I see us having an opportunity to provide services to our dealers where we have expertise as a corporation. We just recently worked with our industrial dealers on engagement with employees and how to try to improve that to increase their customers’ experience. We now have 2 full time people at Vermeer who are doing dealer marketing, where the dealers pay us for local marketing because they’re not big enough to be able to afford it.


“We must have leading-edge, market-driven type products. Our dealers want to be a part of what nobody else can get their hands on…”
– Mark Core


We’re also helping them with IT support, local website development, social media marketing, recruiting, employee performance management and those kinds of things. Can we be a partner of theirs and allow them to be successful, but not have 30 locations?

Fox-Marrs: During a recent dealer council meeting, one specific thing the dealers asked us to help them with was the onboarding of new people. We’re not at the stage where you are, where you’re helping to recruit, but once they find that person and bring them into the dealership, how do we work with the dealer to give the new person, what we call, the “yellow injection?” How do you get them oriented with the dealer’s systems? We show them how to work with the JCB Hub, how they can conduct factory visits, do quotes and get training materials. They wanted help to get the new people off on a good footing.

We’re also continually working on [employee] retention and helping dealers keep people in place. It is interesting. On the technical side, one of the biggest retention items is training and people feeling like they’ve got a career path; routine training so they feel that they’re going somewhere. Your comment is right, as an industry we can do more. They’re working with some of the most technically advanced products you’re ever likely to see.

Core: It’s amazing how many deals we’re involved with in helping the dealer. It’s awesome consulting with the dealer, but we can’t handle every situation. The reality is we get a lot of end users who call directly to our tech service, and there’s a debate whether we should take those calls or not.

Fox-Marrs: We’ve got telematics on the vast majority of our machines, and that’s a system we call an in-house live link, but it’s telematic. We’re remotely monitoring the vast majority of our machines, looking for fault codes and diagnostic situations. One thing we’re trialing in a part of the world is a system called Up Time Plus. It’s an iPhone app-type system where we actually give the customer the ability to hit a red button on their phone and say, “My production machine is down.” These are higher-end machines, so this is a Fastrac tractor-type product, where you know at a certain time of year, if that machine is down, it’s a real problem for the customer.

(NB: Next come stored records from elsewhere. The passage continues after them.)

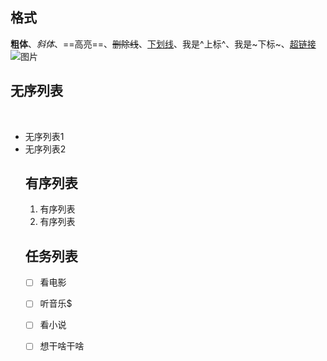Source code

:   ## 格式
  ​
  **粗体**、*斜体*、==高亮==、~~删除线~~、<u>下划线</u>、我是^上标^、我是~下标~、[超链接](http://www.baidu.com)
  ​
  ![图片](https://img3.doubanio.com/view/movie_poster_cover/lpst/public/p2411953504.jpg)
  ​
  ## 无序列表
  ​
-   无序列表1
-   无序列表2
      ## 有序列表
    1. 有序列表
    2. 有序列表
    ## 任务列表
    - [ ] 看电影
    - [ ] 听音乐$
    - [ ] 看小说
    - [ ] 想干啥干啥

Core: It alerts you at JCB with operational data?

Fox-Marrs: Yes, simultaneously. It puts us in a proactive situation, where we’re contacting a multi-franchise dealer, and saying, “This guy’s invested $300,000, we’re going find a way to get him sorted today.”

We put it through field trial last harvest season in the UK. It’s a system that we’re contemplating putting in here, but you need to be ready for it. You need to have the support there to do it. This is what we’re absolutely focused on; being the best that we can be from this perspective.

Core: We have been looking at AgriSync that provides more efficient, two-way Face-Time system that we can go from us to dealer and dealer to customer. I think there are some ways through technology that we’re going to make everybody’s life better if we just embrace it. What will Google Glass look like in the future where a dealer is looking at the problem while our tech service person, the expert who deals with that every day, is at the factory saying, “Look, I can see what you’re talking about there. Here’s the adjustment, here’s what may be wrong or how we can make it right.”

All of these kinds of technologies fall in the lap of opportunity for shortline, specialist tech companies, because they’re low cost, very open-source type technologies that allow us to take our expertise and explode it without bricks and mortar.